Brightburn is a gory fable that speaks in the modern vernacular of superhero storytelling. It argues that young boys at the precipice of puberty must be steered correctly, lest they wind up savage, selfish monsters guided only by an internal message to “take the world.” It is less a deconstruction of ubiquitous comic book world building and more a stark warning that signs of masculine malevolence cannot be dismissed as youthful indiscretions or lackadaisically addressed by failing institutions.
You’ll maybe hate it?
It’s not quite as good as it sounds, but also better than most seem to be admitting. The script by Brian and Mark Gunn is lithe if you want to compliment it and Kryptonically simplistic if you don’t. Tori (Elizabeth Banks) and Kyle Breyer (David Denman) are furiously trying to reproduce in Kansas when a sky baby falls into the forest behind their farm. Overwhelmed by their compulsion to breed, the couple adopts the extraterrestrial. Cribbing Superman’s origin story sure does expose it for being wacky nonsense, huh?
Tori and Kyle ain’t no Ma and Pa Kent. Although Brandon (Jackson A. Dunn) grows up okay, puberty switches on buried programming in his brain. He discovers he has powers and soon surrenders to his worst impulses. That’s really what Brightburn is about more than anything; it is an exploration of the imbalance of gendered power and the horror of the powerful refusing to be told no.
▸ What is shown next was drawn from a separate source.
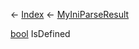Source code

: ← [Index](Api-Index) ← [MyIniParseResult](VRage.Game.ModAPI.Ingame.Utilities.MyIniParseResult)

[bool](System.Boolean) IsDefined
Director David Yarovesky plays things straight right up until the credits, which often makes for some gloriously, unintentionally hilarious beats. Watching Banks, a breathlessly gifted comedian, dramatically intone monologues about her murdery space baby is a special kind of delight. The film’s tone is gleefully chaotic if you want to compliment it and a total mess if you don’t.
Most notably, the graphic violence has been criticized as being out of place. Maybe… But also maybe it is a way of making invisible and implicit power dynamics explicit and shocking? It is not an accident that Brandon’s dark path starts by stalking a girl he has a crush on, after his father specifically says that it’s okay for boys to surrender to their urges sometimes. Every victim in the film is either someone who won’t give Brandon what he wants or someone who attempts to discipline him.
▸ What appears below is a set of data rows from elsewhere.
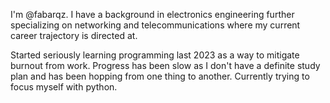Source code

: I'm @fabarqz. I have a background in electronics engineering further specializing on networking and telecommunications where my current career trajectory is directed at. 

Started seriously learning programming last 2023 as a way to mitigate burnout from work. Progress has been slow as I don't have a definite study plan and has been hopping from one thing to another.
Currently trying to focus myself with python.


<!---
fabarqz/fabarqz is a ✨ special ✨ repository because its `README.md` (this file) appears on your GitHub profile.
You can click the Preview link to take a look at your changes.
--->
Repeatedly, Tori and Kyle ask if they missed something in Brandon’s youth. That is, something other than the fact that he arrived via crashing rocket ship. If you read the film as saying Brandon snapped, it’s a suggestion that puberty is a perilous crucible that must be carefully monitored in young boys. An alternative, and wholly justified reading, would be to say that parents too often whisk such concerns beneath floor mats reading “boys will be boys.”
Again, Brightburn is not quite as good as it could have been. As a pure horror film, it’s pretty ineffective. The script has very few (if any) surprises, and the potential for a critique of the dominant superhero genre is wholly absent. Basically, Brightburn is a condemnation of toxic masculinity if you want to compliment it and nothing more than Elizabeth Banks sincerely yelling about her sad, angry space baby if you don’t.